*What is expected*
All of the data below is to be repeated exactly, except for the pictures.

*Record set*
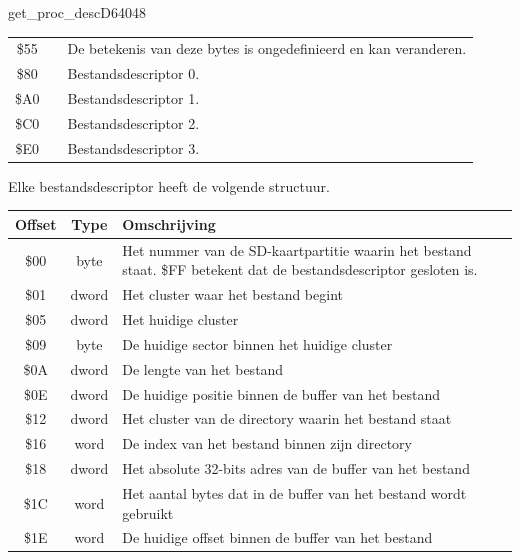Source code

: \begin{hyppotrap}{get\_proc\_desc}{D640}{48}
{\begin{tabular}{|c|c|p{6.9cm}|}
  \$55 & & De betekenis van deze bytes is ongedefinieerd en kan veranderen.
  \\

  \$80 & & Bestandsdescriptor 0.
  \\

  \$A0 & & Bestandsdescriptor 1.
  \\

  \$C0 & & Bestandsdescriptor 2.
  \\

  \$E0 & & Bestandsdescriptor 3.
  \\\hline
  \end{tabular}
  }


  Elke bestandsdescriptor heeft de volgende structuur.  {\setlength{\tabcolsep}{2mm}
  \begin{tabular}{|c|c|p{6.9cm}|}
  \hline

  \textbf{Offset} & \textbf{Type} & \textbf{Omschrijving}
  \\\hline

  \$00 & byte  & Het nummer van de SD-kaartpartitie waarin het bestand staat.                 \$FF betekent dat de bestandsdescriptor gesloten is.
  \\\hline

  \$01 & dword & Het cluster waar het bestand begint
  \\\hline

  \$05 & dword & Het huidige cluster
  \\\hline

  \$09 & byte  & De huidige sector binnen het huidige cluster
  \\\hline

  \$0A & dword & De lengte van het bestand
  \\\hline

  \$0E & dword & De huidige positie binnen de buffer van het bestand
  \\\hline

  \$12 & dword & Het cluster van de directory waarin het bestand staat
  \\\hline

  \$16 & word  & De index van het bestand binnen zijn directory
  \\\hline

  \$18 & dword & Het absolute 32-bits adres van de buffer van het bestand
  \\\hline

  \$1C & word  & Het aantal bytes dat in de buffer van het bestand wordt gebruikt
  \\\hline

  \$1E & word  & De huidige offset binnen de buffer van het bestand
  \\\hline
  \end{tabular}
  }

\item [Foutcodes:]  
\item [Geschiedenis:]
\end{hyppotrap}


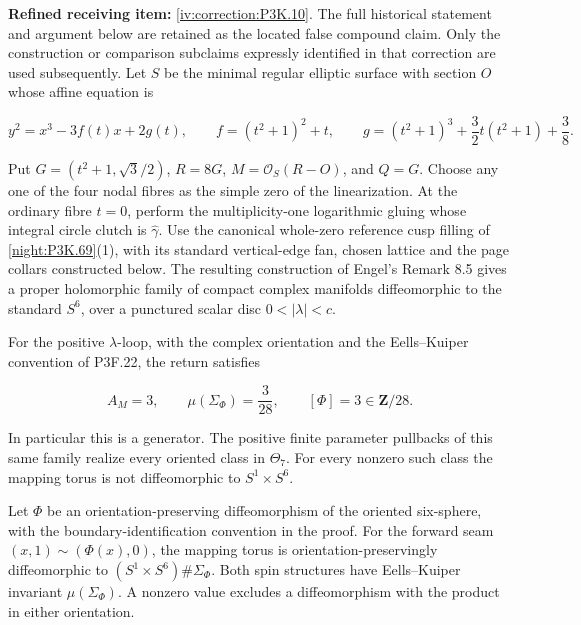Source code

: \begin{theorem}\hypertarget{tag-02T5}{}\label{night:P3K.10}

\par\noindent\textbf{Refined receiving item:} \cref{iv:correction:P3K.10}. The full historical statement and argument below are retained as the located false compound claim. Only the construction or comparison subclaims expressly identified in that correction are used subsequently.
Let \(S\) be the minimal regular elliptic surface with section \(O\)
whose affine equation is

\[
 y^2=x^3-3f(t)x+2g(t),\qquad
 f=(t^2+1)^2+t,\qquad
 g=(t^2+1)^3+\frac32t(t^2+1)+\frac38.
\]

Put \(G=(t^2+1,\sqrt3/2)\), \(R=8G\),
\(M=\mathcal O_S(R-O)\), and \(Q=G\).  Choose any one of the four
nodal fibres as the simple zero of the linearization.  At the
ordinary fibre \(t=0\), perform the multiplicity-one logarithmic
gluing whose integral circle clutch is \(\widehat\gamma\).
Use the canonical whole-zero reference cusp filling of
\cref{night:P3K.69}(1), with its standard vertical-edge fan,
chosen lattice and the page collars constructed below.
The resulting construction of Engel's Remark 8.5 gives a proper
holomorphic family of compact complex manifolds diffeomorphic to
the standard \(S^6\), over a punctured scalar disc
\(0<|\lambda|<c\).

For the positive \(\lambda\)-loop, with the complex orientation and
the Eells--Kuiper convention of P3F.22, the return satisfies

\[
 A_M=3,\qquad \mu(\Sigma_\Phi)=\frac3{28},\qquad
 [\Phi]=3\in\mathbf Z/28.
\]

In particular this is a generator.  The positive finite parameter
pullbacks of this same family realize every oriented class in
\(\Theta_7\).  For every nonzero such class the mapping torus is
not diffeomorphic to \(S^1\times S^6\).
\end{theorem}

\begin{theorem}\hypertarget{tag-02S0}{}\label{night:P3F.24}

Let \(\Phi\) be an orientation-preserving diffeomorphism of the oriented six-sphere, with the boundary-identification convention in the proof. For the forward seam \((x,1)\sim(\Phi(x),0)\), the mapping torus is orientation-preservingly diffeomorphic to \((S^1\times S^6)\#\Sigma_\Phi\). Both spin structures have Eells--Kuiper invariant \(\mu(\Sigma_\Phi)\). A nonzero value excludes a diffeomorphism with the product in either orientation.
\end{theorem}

*Written solution*
Source code

: \begin{hyppotrap}{get\_proc\_desc}{D640}{48}
{\begin{tabular}{|c|c|p{6.9cm}|}
  \$55 & & De betekenis van deze bytes is ongedefinieerd en kan veranderen.
  \\

  \$80 & & Bestandsdescriptor 0.
  \\

  \$A0 & & Bestandsdescriptor 1.
  \\

  \$C0 & & Bestandsdescriptor 2.
  \\

  \$E0 & & Bestandsdescriptor 3.
  \\\hline
  \end{tabular}
  }


  Elke bestandsdescriptor heeft de volgende structuur.  {\setlength{\tabcolsep}{2mm}
  \begin{tabular}{|c|c|p{6.9cm}|}
  \hline

  \textbf{Offset} & \textbf{Type} & \textbf{Omschrijving}
  \\\hline

  \$00 & byte  & Het nummer van de SD-kaartpartitie waarin het bestand staat.                 \$FF betekent dat de bestandsdescriptor gesloten is.
  \\\hline

  \$01 & dword & Het cluster waar het bestand begint
  \\\hline

  \$05 & dword & Het huidige cluster
  \\\hline

  \$09 & byte  & De huidige sector binnen het huidige cluster
  \\\hline

  \$0A & dword & De lengte van het bestand
  \\\hline

  \$0E & dword & De huidige positie binnen de buffer van het bestand
  \\\hline

  \$12 & dword & Het cluster van de directory waarin het bestand staat
  \\\hline

  \$16 & word  & De index van het bestand binnen zijn directory
  \\\hline

  \$18 & dword & Het absolute 32-bits adres van de buffer van het bestand
  \\\hline

  \$1C & word  & Het aantal bytes dat in de buffer van het bestand wordt gebruikt
  \\\hline

  \$1E & word  & De huidige offset binnen de buffer van het bestand
  \\\hline
  \end{tabular}
  }

\item [Foutcodes:]  
\item [Geschiedenis:]
\end{hyppotrap}


Source code

: \begin{theorem}\hypertarget{tag-02T5}{}\label{night:P3K.10}

\par\noindent\textbf{Refined receiving item:} \cref{iv:correction:P3K.10}. The full historical statement and argument below are retained as the located false compound claim. Only the construction or comparison subclaims expressly identified in that correction are used subsequently.
Let \(S\) be the minimal regular elliptic surface with section \(O\)
whose affine equation is

\[
 y^2=x^3-3f(t)x+2g(t),\qquad
 f=(t^2+1)^2+t,\qquad
 g=(t^2+1)^3+\frac32t(t^2+1)+\frac38.
\]

Put \(G=(t^2+1,\sqrt3/2)\), \(R=8G\),
\(M=\mathcal O_S(R-O)\), and \(Q=G\).  Choose any one of the four
nodal fibres as the simple zero of the linearization.  At the
ordinary fibre \(t=0\), perform the multiplicity-one logarithmic
gluing whose integral circle clutch is \(\widehat\gamma\).
Use the canonical whole-zero reference cusp filling of
\cref{night:P3K.69}(1), with its standard vertical-edge fan,
chosen lattice and the page collars constructed below.
The resulting construction of Engel's Remark 8.5 gives a proper
holomorphic family of compact complex manifolds diffeomorphic to
the standard \(S^6\), over a punctured scalar disc
\(0<|\lambda|<c\).

For the positive \(\lambda\)-loop, with the complex orientation and
the Eells--Kuiper convention of P3F.22, the return satisfies

\[
 A_M=3,\qquad \mu(\Sigma_\Phi)=\frac3{28},\qquad
 [\Phi]=3\in\mathbf Z/28.
\]

In particular this is a generator.  The positive finite parameter
pullbacks of this same family realize every oriented class in
\(\Theta_7\).  For every nonzero such class the mapping torus is
not diffeomorphic to \(S^1\times S^6\).
\end{theorem}

\begin{theorem}\hypertarget{tag-02S0}{}\label{night:P3F.24}

Let \(\Phi\) be an orientation-preserving diffeomorphism of the oriented six-sphere, with the boundary-identification convention in the proof. For the forward seam \((x,1)\sim(\Phi(x),0)\), the mapping torus is orientation-preservingly diffeomorphic to \((S^1\times S^6)\#\Sigma_\Phi\). Both spin structures have Eells--Kuiper invariant \(\mu(\Sigma_\Phi)\). A nonzero value excludes a diffeomorphism with the product in either orientation.
\end{theorem}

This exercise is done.